Sapeva che c'era una possibilità, lo vedeva nei suoi occhi, lo vedeva nel suo viso. L'espressione era contratta, come se stesse guardando una persona che sapeva di aver già visto da qualche parte, ma senza ricordarsi dove.
«Io non...»
«Andrà tutto bene» lo interruppe Akira, con la voce più bassa e rassicurante che le sue corde vocali fossero in grado di produrre. «Capiremo cos'è successo, sistemeremo tutto».
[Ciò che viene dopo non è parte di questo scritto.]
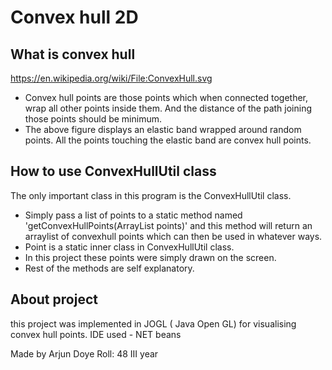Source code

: # Convex hull 2D




## What is convex hull
https://en.wikipedia.org/wiki/File:ConvexHull.svg
* Convex hull points are those points which when connected together, wrap all other points inside them. And the distance of the path joining those points should be minimum.
* The above figure displays an elastic band wrapped around random points. All the points touching the elastic band are convex hull points.



## How to use ConvexHullUtil class

The only important class in this program is the ConvexHullUtil class. 

* Simply pass a list of points to a static method named 'getConvexHullPoints(ArrayList<Point> points)' and this method will return an arraylist of convexhull points which can then be used in whatever ways. 
* Point is a static inner class in ConvexHullUtil class.
* In this project these points were simply drawn on the screen. 
* Rest of the methods are self explanatory.

## About project
 this project was implemented in  JOGL ( Java Open GL) for visualising convex hull points. 
 IDE used - NET beans 


Made by 
  Arjun Doye 
  Roll: 48
  III year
Seiji si avvicinò sospettoso, guardandosi intorno. Era come se vedesse per la prima volta quella stanza, come se prima di allora non fosse mai esistita.
«Mamma mi ha detto di non parlare con gli sconosciuti...»
Akira soffocò un singhiozzo, e dovette concentrarsi davvero tanto su qualcos'altro, in quel caso una macchia nel muro, per evitare che le lacrime le scivolassero giù per le guance. Sapeva che se avesse iniziato a piangere non sarebbe più riuscita a fermarsi, e non avrebbe fatto altro che spaventarlo, e farlo scappare.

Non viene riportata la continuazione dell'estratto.